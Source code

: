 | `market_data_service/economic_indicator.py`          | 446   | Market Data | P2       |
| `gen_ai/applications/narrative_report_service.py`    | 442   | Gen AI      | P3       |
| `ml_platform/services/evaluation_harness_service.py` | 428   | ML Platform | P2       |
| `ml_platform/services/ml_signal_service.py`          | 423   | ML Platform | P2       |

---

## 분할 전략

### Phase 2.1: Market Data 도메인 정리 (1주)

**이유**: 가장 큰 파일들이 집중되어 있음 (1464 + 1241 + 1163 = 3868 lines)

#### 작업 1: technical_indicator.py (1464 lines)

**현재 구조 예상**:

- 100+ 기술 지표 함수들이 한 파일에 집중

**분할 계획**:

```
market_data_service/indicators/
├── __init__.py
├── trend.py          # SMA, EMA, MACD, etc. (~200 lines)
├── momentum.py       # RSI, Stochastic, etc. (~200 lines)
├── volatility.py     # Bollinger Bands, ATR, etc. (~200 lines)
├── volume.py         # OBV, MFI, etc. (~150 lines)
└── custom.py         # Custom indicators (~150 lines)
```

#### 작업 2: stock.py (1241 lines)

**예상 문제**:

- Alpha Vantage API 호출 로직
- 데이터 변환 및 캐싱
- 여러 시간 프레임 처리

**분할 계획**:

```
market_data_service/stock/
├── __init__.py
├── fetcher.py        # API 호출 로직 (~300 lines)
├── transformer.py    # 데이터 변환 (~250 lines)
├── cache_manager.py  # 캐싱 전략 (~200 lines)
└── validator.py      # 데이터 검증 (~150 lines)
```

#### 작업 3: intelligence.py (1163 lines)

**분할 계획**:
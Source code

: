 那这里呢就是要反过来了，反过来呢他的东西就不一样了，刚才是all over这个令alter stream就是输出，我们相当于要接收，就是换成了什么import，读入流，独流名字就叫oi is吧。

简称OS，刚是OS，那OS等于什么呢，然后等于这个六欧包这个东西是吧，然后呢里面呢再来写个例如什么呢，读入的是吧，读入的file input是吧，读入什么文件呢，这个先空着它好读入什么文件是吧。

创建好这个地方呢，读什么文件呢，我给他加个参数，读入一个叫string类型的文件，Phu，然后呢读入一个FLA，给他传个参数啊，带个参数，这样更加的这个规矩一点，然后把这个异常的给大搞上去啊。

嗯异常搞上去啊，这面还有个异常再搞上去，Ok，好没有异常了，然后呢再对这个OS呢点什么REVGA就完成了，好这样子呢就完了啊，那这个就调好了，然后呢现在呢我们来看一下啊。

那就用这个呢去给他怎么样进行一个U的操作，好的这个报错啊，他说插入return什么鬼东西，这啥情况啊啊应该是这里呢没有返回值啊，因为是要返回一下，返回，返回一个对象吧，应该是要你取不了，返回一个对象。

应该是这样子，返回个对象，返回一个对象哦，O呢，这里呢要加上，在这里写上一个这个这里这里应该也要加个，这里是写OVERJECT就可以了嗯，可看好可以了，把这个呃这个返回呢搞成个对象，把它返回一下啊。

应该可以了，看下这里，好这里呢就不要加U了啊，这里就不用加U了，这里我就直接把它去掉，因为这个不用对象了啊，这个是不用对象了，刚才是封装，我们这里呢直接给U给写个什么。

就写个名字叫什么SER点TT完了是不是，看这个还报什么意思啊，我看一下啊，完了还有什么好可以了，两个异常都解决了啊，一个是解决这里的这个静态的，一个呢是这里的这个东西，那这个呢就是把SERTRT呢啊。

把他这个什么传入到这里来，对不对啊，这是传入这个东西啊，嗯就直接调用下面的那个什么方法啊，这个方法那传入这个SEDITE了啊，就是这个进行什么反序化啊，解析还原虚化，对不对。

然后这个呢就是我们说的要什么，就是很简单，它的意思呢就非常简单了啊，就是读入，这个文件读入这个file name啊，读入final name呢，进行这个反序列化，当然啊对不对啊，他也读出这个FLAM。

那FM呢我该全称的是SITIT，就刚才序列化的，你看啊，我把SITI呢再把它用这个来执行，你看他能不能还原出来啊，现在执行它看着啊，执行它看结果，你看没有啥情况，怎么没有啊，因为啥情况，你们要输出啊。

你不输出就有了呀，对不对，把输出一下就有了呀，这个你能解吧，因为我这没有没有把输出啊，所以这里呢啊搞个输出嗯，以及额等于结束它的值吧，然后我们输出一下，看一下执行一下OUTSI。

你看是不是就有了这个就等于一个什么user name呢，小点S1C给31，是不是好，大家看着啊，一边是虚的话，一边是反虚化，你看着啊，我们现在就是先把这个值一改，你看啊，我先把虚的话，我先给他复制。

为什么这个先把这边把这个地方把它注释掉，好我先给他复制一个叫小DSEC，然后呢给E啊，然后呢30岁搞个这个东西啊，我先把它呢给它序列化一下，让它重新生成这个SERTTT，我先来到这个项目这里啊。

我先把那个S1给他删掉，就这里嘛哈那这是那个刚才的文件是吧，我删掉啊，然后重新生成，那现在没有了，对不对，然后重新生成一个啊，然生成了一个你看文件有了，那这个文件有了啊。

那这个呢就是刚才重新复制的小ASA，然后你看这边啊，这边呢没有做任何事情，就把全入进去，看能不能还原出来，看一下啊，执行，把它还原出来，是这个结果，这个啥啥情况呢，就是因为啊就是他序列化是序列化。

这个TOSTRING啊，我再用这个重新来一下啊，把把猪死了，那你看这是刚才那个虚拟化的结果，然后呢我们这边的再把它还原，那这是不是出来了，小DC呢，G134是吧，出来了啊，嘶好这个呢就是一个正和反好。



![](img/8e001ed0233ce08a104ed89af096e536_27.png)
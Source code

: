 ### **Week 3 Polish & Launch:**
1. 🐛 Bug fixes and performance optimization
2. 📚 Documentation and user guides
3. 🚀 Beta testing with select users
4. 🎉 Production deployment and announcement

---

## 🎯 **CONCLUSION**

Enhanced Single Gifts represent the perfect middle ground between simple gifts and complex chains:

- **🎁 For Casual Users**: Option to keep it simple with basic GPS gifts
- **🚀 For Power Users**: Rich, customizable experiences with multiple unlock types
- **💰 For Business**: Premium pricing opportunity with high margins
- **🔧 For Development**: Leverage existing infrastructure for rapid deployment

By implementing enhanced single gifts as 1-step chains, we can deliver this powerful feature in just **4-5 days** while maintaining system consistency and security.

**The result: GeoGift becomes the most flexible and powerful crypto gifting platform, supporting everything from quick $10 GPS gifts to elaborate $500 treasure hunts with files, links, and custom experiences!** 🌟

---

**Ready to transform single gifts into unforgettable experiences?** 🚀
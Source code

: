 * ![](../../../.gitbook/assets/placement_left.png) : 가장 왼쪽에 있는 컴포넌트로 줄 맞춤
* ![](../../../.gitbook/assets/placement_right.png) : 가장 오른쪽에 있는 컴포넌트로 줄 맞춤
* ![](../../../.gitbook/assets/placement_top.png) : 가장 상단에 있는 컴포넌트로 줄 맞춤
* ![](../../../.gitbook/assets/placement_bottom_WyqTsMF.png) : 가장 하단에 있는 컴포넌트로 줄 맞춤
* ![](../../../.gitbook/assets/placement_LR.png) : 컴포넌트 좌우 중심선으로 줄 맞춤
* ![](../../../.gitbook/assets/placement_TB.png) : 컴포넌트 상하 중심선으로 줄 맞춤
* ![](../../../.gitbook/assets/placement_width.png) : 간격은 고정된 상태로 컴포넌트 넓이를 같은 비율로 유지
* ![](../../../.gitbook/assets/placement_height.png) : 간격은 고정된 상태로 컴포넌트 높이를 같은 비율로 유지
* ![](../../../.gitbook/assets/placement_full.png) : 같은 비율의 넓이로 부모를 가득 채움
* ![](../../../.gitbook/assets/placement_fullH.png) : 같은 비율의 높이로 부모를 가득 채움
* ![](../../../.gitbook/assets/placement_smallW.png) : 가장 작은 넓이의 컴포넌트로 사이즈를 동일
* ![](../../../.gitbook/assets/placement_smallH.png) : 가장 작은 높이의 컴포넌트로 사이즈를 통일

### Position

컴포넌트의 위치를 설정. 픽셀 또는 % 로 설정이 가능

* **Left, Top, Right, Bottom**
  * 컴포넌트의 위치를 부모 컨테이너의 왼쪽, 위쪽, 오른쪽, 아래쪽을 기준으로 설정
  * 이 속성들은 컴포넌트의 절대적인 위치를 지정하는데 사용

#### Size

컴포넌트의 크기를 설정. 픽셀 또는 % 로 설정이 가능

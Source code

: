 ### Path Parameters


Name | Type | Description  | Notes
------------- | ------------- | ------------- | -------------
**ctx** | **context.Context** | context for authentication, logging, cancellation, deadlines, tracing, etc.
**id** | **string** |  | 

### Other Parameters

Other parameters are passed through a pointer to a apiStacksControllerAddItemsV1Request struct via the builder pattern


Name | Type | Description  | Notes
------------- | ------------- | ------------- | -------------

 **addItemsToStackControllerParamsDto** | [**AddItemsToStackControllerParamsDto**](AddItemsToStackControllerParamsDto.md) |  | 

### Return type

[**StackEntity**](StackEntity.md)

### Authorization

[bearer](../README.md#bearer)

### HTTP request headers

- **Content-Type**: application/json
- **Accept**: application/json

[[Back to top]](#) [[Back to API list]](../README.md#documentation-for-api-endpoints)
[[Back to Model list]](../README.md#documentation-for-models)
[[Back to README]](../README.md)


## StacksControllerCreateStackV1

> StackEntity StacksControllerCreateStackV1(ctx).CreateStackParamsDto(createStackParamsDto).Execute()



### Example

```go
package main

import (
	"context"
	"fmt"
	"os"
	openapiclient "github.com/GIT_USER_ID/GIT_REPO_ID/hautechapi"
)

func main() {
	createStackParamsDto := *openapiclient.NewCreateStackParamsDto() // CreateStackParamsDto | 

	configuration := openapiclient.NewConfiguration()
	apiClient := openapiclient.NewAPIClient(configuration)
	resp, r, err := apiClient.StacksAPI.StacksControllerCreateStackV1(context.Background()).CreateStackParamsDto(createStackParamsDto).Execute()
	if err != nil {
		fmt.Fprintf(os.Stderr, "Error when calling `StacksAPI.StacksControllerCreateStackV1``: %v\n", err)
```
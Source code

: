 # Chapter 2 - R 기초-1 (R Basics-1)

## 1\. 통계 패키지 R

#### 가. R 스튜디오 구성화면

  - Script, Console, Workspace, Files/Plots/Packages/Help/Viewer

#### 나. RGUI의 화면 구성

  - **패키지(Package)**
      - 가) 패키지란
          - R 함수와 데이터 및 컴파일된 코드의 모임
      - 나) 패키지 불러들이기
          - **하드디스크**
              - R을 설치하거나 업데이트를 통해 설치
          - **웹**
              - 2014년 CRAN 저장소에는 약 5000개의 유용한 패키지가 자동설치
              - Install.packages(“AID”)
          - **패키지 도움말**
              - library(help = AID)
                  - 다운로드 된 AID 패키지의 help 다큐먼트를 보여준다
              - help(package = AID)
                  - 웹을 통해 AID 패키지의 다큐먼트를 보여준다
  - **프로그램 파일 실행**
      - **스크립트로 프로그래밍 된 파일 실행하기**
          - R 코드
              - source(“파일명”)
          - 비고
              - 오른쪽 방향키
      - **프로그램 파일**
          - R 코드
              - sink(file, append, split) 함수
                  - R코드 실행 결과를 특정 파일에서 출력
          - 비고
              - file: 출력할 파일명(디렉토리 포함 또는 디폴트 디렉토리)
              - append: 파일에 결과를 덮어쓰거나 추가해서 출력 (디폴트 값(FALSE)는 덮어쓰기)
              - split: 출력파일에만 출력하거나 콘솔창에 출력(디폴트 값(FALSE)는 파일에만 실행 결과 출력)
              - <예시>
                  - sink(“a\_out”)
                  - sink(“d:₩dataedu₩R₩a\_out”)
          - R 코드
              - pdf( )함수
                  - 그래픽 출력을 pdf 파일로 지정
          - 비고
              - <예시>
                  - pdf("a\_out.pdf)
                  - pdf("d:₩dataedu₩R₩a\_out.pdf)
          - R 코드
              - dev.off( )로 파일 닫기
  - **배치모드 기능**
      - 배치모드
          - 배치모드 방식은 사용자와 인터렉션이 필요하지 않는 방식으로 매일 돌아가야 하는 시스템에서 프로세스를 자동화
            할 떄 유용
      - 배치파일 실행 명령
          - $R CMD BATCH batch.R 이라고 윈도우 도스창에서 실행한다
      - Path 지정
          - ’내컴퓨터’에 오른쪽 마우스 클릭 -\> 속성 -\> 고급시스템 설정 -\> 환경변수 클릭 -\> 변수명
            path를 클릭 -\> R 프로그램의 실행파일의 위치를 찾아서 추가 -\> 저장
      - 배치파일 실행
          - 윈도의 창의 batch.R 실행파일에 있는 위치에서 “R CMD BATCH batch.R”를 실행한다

**DIRECTIONS**
Reproduce exactly the section above that begins at the line containing "왼쪽에 있는 컴포넌트로 줄 맞춤" and ends at the line containing "하단에 있는 컴포넌트로 줄 맞춤", leaving out all other lines.

**SOLUTION TO THIS PROBLEM**
: * ![](../../../.gitbook/assets/placement_left.png) : 가장 왼쪽에 있는 컴포넌트로 줄 맞춤
* ![](../../../.gitbook/assets/placement_right.png) : 가장 오른쪽에 있는 컴포넌트로 줄 맞춤
* ![](../../../.gitbook/assets/placement_top.png) : 가장 상단에 있는 컴포넌트로 줄 맞춤
* ![](../../../.gitbook/assets/placement_bottom_WyqTsMF.png) : 가장 하단에 있는 컴포넌트로 줄 맞춤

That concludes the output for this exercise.